= Beginning of Section =
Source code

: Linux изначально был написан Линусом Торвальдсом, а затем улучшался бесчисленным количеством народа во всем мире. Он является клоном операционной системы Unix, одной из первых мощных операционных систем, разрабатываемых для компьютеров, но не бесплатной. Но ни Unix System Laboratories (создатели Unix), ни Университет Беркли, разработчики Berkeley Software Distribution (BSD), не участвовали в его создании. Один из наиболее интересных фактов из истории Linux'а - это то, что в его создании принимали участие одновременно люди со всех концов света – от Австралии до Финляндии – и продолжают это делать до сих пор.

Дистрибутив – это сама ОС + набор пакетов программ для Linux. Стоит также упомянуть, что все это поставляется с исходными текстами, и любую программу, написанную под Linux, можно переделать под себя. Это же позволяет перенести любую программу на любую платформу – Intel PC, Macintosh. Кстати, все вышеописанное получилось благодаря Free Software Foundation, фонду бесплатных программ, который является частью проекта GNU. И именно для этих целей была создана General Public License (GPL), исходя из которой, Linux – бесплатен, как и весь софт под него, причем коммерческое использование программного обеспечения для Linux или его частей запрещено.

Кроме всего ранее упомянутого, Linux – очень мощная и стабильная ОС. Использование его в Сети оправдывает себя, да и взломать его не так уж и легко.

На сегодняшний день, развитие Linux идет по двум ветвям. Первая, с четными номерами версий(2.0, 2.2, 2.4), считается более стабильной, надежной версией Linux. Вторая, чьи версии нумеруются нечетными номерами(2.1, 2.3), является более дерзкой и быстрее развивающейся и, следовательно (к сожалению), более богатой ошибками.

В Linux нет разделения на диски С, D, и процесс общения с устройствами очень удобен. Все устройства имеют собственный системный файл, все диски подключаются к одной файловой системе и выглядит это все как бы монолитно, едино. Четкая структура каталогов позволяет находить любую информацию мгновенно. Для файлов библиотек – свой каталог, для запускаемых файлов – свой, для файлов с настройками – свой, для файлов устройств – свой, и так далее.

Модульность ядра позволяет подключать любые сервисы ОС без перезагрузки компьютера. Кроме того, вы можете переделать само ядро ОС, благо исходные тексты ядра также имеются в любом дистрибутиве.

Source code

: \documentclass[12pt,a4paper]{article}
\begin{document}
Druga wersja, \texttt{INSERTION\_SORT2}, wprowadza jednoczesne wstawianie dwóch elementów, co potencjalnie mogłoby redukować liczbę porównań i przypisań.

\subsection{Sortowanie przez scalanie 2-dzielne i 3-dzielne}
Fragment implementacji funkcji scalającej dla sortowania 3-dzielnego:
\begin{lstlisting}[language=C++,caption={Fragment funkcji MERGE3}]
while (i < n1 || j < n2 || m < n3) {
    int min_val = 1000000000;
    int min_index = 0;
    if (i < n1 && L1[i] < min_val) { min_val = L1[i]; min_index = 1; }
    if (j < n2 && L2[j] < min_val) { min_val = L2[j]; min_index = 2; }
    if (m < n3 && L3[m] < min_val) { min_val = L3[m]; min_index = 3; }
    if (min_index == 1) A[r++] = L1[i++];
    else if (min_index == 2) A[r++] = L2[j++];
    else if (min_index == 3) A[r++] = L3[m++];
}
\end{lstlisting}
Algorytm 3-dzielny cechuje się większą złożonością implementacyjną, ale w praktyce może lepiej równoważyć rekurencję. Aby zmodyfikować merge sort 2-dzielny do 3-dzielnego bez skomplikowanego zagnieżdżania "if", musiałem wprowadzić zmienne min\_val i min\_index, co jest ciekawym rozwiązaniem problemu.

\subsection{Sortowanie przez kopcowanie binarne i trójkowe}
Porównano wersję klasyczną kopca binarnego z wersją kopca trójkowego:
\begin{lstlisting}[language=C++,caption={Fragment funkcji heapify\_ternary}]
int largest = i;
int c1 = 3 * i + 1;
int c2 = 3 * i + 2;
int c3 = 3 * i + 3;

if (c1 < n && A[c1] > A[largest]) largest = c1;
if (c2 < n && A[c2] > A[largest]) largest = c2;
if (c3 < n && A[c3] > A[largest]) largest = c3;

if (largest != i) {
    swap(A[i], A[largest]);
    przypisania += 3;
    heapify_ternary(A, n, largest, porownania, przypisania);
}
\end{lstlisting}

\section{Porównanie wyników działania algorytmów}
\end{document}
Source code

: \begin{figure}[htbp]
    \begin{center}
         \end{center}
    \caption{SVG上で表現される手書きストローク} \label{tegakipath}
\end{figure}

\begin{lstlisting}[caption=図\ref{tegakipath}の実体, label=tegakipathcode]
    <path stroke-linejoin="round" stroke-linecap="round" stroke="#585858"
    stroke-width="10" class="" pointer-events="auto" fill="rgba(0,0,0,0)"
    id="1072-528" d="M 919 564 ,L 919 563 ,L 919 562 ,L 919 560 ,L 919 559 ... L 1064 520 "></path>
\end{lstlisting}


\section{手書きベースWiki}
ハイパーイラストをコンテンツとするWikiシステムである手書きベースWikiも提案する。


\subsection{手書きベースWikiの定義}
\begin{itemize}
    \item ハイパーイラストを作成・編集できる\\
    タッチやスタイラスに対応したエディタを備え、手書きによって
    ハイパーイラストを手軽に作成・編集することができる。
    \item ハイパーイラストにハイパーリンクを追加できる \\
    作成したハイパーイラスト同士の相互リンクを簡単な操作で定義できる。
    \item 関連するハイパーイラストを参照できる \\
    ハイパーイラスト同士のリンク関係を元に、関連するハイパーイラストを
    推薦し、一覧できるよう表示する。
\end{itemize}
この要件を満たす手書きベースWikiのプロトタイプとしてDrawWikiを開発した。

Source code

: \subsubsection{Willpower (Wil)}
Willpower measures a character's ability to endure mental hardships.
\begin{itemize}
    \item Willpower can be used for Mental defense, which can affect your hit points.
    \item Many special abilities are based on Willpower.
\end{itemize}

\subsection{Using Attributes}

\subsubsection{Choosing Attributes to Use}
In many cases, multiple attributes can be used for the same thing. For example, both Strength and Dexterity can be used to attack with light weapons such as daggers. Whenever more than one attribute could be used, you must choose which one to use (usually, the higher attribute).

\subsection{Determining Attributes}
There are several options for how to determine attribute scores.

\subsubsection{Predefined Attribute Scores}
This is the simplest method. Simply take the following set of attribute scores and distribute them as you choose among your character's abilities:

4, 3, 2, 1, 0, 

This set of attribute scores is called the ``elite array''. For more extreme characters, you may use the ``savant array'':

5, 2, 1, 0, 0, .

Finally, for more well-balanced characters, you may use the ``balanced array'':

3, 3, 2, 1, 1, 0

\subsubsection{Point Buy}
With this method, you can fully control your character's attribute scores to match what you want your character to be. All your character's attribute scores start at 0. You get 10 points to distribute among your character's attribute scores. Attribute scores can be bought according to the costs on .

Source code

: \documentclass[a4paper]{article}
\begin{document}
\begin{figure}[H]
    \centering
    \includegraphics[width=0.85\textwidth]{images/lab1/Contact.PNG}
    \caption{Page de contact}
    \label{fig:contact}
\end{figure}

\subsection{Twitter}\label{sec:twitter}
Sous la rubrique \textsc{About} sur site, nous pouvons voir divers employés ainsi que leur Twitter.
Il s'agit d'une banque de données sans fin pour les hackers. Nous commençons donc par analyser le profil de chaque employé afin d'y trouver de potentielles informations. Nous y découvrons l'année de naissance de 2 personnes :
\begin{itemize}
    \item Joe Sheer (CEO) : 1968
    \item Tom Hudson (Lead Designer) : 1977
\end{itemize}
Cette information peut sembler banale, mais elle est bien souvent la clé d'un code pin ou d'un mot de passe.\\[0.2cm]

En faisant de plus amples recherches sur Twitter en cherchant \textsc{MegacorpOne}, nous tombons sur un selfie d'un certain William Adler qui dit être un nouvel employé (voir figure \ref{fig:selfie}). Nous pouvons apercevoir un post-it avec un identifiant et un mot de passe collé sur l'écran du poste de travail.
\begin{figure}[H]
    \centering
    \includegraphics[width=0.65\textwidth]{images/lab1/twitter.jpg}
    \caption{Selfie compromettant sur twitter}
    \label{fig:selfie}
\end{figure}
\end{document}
= End of Section =
▸ **TO DO**: Restate word for word the lines of the data above, starting at the line containing "int c2 = 3 * i + 2;" and ending at the line containing "ハイパーイラスト同士のリンク関係を元に、関連するハイパーイラストを", both included, and nothing more.

▸ **THE ANSWER**:
int c2 = 3 * i + 2;
int c3 = 3 * i + 3;

if (c1 < n && A[c1] > A[largest]) largest = c1;
if (c2 < n && A[c2] > A[largest]) largest = c2;
if (c3 < n && A[c3] > A[largest]) largest = c3;

if (largest != i) {
    swap(A[i], A[largest]);
    przypisania += 3;
    heapify_ternary(A, n, largest, porownania, przypisania);
}
\end{lstlisting}

\section{Porównanie wyników działania algorytmów}
\end{document}
Source code

: \begin{figure}[htbp]
    \begin{center}
         \end{center}
    \caption{SVG上で表現される手書きストローク} \label{tegakipath}
\end{figure}

\begin{lstlisting}[caption=図\ref{tegakipath}の実体, label=tegakipathcode]
    <path stroke-linejoin="round" stroke-linecap="round" stroke="#585858"
    stroke-width="10" class="" pointer-events="auto" fill="rgba(0,0,0,0)"
    id="1072-528" d="M 919 564 ,L 919 563 ,L 919 562 ,L 919 560 ,L 919 559 ... L 1064 520 "></path>
\end{lstlisting}


\section{手書きベースWiki}
ハイパーイラストをコンテンツとするWikiシステムである手書きベースWikiも提案する。


\subsection{手書きベースWikiの定義}
\begin{itemize}
    \item ハイパーイラストを作成・編集できる\\
    タッチやスタイラスに対応したエディタを備え、手書きによって
    ハイパーイラストを手軽に作成・編集することができる。
    \item ハイパーイラストにハイパーリンクを追加できる \\
    作成したハイパーイラスト同士の相互リンクを簡単な操作で定義できる。
    \item 関連するハイパーイラストを参照できる \\
    ハイパーイラスト同士のリンク関係を元に、関連するハイパーイラストを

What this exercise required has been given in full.